Here's Why All of F1's Newest Circuits Feel So Damn Boring

Illustration for article titled Here's Why All of F1's Newest Circuits Feel So Damn Boring
Photo: James Bearne (Getty)

Are you really a Formula One fan if you haven’t cursed a Tilkedrome at least once in your life? It’s pretty commonplace to lambast the series for the hellishly boring, cookie-cutter approach to track construction since Hermann Tilke joined the racing scene with a vision of how to bring F1 into the 21st century. But Tilke’s fall from grace is a pretty damn interesting one.


Chain Bear F1 on YouTube has put together a great visual illustration of just what makes all the infamous Tilke-designed circuits feel like they’re basically just the same track, just scattered across the globe. If you’ve ever wanted to put your annoyance into coherent words, this video is for you.

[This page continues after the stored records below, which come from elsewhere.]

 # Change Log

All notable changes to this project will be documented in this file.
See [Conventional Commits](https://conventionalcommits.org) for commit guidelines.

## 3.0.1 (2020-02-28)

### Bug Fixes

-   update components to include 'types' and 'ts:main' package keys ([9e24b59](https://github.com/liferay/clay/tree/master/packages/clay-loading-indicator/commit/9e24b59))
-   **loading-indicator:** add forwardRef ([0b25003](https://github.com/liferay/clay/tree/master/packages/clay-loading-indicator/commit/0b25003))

The video looks at circuits that are wholly designed by Tilke (not ones that existed before but which he’s added some changes to, or at street circuits whose design he’s informed). Basically, Tilke came on the scene in 1999 with the Sepang International Circuit in Malaysia and from the get-go had a very distinct style. He liked stunning track architecture, long straights, wide tracks, hard braking zones with sharp hairpins, fast corners, precise radius turns, and in-and-out turns (which Chain Bear F1 refers to as ‘snaily’).

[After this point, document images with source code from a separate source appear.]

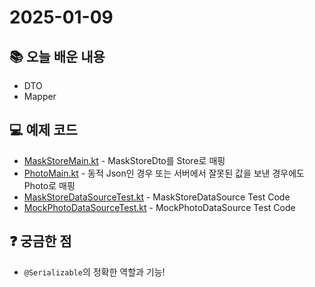 # 2025-01-09

## 📚 오늘 배운 내용

- DTO
- Mapper

## 💻 예제 코드

- [MaskStoreMain.kt](../../main/kotlin/day17/maskstore/MaskStoreMain.kt) - MaskStoreDto를 Store로 매핑
- [PhotoMain.kt](../../main/kotlin/day17/photo/PhotoMain.kt) - 동적 Json인 경우 또는 서버에서 잘못된 값을 보낸 경우에도 Photo로 매핑
- [MaskStoreDataSourceTest.kt](../../test/kotlin/day17/MaskStoreDataSourceTest.kt) - MaskStoreDataSource Test Code
- [MockPhotoDataSourceTest.kt](../../test/kotlin/day17/MockPhotoDataSourceTest.kt) - MockPhotoDataSource Test Code

## ❓ 궁금한 점

- `@Serializable`의 정확한 역할과 기능!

When Malaysia hit the calendar, that was just what fans needed. The design created an entertaining track that allowed for an impressive amount of side-by-side action and lots of overtakes. If this was what F1 was going to be in the future, it was a good sign.

Except, all the tracks started to look... kind of the same. As the video says: “F1 could sell a ‘Build Your Own Hermann Tilke Circuit’ from a box of about five different shapes.” And that’s not totally inaccurate.

That’s not to say they’re all bad. The Circuit of the Americas, for example, is well-loved. Bahrain is fun. Istanbul Park in Turkey was awesome, and so was Korea International Circuit. We’ve had some duds: China, for example, and Abu Dhabi. Some tracks just feel like they were cobbled together, not carefully designed for maximum drama.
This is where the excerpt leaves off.